1.2 — Budget cap on lunches
(a) 8.5n ≤ 50.
(b) n ≤ 50 ÷ 8.5 = 5.88… (no flip — dividing by positive 8.5).
(c) Largest whole-number value is n = 5 lunches. (n = 6 would cost $51, breaking the cap.)
1.3 — Casual job hours
(a) 25 + 22h ≥ 300.
(b) 22h ≥ 275 → h ≥ 12.5.
(c) Smallest quarter-hour value satisfying h ≥ 12.5 is h = 12.5 hours exactly (12.5 is already a quarter-hour value). At 12.5 h: pay = 25 + 22(12.5) = $300 ✓.
1.4 — Mobile data plan
(a) 20 + 4g < 60 (and g ≥ 0).
(b) 4g < 40 → g < 10.
(c) Combined with g ≥ 0: 0 ≤ g < 10. Number line: closed circle at 0, open circle at 10, shade between. Interval: [0, 10).

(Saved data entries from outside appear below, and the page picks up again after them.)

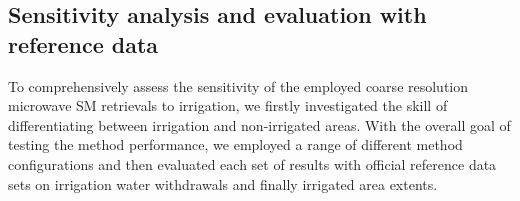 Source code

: \documentclass[hess, manuscript]{copernicus}
\begin{document}
\subsection{Sensitivity analysis and evaluation with reference data}
\label{ssec:sensitivity-analysis}
To comprehensively assess the sensitivity of the employed coarse resolution microwave SM retrievals to irrigation, we firstly investigated the skill of differentiating between irrigation and non-irrigated areas. With the overall goal of testing the method performance, we employed a range of different method configurations and then evaluated each set of results with official reference data sets on irrigation water withdrawals and finally irrigated area extents.

\end{document}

1.5 — School excursion target
(a) 30 ≤ s ≤ 48.
(b) Interval: [30, 48] (both endpoints included).
(c) 29 does not satisfy s ≥ 30 (29 < 30), so 29 falls outside [30, 48] and the minimum-numbers condition is broken — the excursion is cancelled.
2.1 — Explain your thinking (sample response)
(i) The mistake is at the divide step. To get x by itself from −4x > 20, the classmate divided both sides by −4 but forgot to FLIP the inequality sign. Because the divisor is negative, every value gets reflected across zero, which reverses the order of inequalities. (ii) The correct answer is x < −5 — the > reverses to < when we divide by the negative. (iii) The habit to adopt is to write the word "FLIP" next to the step whenever you see a negative multiplier or divisor; then immediately reverse the inequality before continuing. A second check is to substitute a value: x = −10 should satisfy the original inequality, and −4(−10) = 40 > 20 is true, but x = 0 should fail, and −4(0) = 0 > 20 is false — both consistent with x < −5.
Marking: 1 for identifying the missing FLIP, 1 for the correct answer x < −5, 1 for explaining why dividing by a negative reverses the sign, 1 for naming the FLIP habit (or test-a-value habit) using the three required words.